▶ _Work item_
Within the listing below, the lines to output run from the one containing "Support for several" through the one containing "[Runuran](../packages/Runuran/index.html) package interfaces"; copy them exactly and nothing else.

▶ _Data to use_
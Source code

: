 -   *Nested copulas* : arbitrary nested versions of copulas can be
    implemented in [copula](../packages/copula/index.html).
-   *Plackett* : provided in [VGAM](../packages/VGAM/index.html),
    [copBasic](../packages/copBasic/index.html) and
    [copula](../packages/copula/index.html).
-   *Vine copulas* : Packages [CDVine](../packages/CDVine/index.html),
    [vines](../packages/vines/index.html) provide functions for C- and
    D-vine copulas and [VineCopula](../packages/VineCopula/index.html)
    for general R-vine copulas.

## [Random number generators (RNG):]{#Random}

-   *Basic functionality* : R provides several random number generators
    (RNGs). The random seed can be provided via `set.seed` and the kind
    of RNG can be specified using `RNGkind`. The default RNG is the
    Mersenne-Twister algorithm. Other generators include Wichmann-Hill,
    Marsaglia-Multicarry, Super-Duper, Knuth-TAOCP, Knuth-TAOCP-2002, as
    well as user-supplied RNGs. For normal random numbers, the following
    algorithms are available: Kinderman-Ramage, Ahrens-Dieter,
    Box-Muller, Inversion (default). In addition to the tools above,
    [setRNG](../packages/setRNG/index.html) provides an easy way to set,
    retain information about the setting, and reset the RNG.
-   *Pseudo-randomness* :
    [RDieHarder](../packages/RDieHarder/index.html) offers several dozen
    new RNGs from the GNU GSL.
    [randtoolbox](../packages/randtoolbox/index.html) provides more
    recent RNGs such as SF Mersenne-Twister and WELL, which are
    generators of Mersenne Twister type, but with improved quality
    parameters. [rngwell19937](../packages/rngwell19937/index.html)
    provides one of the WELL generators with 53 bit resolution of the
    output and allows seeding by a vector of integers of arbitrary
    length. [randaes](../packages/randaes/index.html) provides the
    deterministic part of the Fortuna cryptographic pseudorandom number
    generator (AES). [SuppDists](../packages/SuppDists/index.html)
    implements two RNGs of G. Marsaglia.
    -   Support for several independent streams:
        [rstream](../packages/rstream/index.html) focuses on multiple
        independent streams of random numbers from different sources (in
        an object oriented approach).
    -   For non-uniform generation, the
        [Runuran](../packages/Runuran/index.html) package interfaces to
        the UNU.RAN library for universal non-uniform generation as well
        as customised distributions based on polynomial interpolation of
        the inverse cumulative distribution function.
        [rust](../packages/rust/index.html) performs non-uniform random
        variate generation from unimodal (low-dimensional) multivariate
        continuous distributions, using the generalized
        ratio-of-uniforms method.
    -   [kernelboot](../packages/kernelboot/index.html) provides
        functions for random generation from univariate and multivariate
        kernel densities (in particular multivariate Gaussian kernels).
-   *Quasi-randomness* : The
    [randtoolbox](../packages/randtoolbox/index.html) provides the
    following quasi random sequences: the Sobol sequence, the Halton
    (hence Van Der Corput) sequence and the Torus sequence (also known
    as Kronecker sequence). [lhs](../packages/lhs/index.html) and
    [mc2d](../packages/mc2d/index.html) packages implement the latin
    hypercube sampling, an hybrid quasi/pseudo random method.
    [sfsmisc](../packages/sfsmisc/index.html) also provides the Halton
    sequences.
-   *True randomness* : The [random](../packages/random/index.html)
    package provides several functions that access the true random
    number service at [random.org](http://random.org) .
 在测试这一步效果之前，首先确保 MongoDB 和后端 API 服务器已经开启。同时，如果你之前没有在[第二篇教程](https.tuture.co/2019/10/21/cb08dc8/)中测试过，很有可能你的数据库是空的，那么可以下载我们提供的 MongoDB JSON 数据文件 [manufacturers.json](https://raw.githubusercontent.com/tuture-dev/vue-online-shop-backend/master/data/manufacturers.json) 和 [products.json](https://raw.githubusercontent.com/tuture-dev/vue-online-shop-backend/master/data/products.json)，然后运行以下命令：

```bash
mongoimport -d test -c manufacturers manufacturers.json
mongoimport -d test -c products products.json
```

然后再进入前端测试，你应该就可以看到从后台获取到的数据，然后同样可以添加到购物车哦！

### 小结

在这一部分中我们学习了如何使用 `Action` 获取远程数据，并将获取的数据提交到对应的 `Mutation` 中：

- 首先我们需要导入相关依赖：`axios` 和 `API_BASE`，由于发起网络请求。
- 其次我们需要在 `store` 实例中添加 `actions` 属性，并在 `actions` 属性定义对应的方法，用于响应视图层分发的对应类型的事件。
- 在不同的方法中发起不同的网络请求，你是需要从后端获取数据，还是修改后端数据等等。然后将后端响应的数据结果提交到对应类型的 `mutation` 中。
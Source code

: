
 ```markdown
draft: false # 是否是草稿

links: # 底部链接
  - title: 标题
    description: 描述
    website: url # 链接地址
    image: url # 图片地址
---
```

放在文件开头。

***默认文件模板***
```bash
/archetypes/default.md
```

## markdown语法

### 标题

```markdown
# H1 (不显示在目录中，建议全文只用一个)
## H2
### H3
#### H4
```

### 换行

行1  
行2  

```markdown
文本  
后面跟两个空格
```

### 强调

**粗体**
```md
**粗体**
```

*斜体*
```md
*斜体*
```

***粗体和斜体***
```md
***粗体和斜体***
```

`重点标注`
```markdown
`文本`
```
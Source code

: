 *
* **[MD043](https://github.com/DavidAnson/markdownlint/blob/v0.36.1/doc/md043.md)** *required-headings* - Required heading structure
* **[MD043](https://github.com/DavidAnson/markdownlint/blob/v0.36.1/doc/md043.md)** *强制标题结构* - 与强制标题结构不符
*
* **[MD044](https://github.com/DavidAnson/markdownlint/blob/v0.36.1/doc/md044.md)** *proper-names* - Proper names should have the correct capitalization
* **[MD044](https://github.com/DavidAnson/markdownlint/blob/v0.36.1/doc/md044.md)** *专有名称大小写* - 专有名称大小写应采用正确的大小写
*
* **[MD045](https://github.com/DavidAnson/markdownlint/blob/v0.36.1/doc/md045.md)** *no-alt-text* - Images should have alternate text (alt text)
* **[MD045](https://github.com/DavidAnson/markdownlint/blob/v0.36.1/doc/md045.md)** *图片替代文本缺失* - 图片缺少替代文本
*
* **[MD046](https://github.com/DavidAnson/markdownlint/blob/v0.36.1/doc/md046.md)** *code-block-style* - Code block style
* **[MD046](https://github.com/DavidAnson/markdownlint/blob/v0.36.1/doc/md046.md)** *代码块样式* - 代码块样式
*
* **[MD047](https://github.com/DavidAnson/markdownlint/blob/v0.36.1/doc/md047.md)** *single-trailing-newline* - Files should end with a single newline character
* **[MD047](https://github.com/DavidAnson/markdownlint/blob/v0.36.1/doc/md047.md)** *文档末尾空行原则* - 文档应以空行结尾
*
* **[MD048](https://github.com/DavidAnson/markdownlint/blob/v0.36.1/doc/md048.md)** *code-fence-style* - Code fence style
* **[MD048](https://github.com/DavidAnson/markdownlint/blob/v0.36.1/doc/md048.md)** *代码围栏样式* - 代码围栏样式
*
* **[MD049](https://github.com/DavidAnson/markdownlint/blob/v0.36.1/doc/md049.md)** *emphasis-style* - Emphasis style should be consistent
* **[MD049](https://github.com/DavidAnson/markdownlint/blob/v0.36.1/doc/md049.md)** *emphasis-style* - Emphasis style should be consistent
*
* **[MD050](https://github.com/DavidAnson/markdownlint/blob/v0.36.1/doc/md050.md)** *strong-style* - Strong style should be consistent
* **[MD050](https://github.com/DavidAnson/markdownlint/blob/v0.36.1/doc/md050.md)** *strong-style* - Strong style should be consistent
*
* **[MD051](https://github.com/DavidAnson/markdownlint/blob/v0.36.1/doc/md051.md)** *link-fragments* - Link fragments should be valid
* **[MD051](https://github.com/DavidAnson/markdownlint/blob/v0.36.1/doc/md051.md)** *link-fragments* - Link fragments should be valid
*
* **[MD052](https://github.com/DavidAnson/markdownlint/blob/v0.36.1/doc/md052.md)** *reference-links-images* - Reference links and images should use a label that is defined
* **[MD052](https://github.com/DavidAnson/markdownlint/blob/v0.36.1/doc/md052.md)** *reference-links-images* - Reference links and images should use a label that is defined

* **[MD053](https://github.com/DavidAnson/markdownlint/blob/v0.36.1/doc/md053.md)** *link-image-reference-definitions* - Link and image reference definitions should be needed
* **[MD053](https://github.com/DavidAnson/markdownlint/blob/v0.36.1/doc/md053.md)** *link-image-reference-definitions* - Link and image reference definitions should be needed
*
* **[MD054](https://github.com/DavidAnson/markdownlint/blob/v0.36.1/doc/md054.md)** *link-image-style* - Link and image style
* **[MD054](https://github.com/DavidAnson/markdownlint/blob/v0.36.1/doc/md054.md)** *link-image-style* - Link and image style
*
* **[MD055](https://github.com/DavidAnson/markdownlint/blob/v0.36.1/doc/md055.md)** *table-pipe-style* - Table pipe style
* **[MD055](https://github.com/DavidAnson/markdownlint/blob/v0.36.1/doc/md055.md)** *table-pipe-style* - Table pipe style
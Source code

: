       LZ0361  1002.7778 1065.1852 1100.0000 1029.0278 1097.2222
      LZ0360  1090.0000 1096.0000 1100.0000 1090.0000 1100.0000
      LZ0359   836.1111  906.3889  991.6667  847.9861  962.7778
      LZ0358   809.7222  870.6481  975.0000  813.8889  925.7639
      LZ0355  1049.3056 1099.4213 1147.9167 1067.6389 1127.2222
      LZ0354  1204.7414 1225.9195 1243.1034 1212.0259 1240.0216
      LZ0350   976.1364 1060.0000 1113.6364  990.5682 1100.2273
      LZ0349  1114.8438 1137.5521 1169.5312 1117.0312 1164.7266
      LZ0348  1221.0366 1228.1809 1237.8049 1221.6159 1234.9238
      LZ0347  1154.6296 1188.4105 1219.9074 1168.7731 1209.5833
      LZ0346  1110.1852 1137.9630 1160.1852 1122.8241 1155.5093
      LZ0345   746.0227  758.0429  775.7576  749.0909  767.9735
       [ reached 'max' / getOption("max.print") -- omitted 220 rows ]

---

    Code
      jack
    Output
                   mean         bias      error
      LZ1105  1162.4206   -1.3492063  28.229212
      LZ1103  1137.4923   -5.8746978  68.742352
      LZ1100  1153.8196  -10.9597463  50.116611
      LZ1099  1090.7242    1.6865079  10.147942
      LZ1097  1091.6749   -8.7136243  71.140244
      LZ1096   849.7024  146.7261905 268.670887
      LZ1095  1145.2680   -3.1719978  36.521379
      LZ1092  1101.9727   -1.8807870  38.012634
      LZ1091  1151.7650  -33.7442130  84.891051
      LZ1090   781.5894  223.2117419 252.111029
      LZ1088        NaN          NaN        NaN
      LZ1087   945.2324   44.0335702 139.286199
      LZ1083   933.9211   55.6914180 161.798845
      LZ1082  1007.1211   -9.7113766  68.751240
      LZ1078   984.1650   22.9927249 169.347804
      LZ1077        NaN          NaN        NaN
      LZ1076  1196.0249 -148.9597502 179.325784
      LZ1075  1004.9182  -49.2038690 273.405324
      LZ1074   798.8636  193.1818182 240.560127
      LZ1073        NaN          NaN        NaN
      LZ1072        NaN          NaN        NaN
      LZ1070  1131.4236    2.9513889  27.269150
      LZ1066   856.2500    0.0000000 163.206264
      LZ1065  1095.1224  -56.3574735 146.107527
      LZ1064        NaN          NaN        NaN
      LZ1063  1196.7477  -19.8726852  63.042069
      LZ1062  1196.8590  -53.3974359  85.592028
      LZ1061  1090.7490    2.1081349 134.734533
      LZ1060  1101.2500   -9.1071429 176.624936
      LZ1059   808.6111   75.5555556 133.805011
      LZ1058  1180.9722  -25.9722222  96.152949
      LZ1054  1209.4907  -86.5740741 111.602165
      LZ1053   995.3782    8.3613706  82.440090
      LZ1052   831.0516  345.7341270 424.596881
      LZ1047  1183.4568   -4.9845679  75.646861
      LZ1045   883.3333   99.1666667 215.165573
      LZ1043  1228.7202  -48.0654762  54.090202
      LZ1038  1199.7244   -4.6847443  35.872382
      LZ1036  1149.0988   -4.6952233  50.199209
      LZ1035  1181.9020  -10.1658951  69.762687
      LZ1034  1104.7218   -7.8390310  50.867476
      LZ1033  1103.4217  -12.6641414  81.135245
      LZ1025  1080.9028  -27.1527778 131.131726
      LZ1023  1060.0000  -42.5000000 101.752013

▶ _Solution to the exercise_
    -   Support for several independent streams:
        [rstream](../packages/rstream/index.html) focuses on multiple
        independent streams of random numbers from different sources (in
        an object oriented approach).
    -   For non-uniform generation, the
        [Runuran](../packages/Runuran/index.html) package interfaces to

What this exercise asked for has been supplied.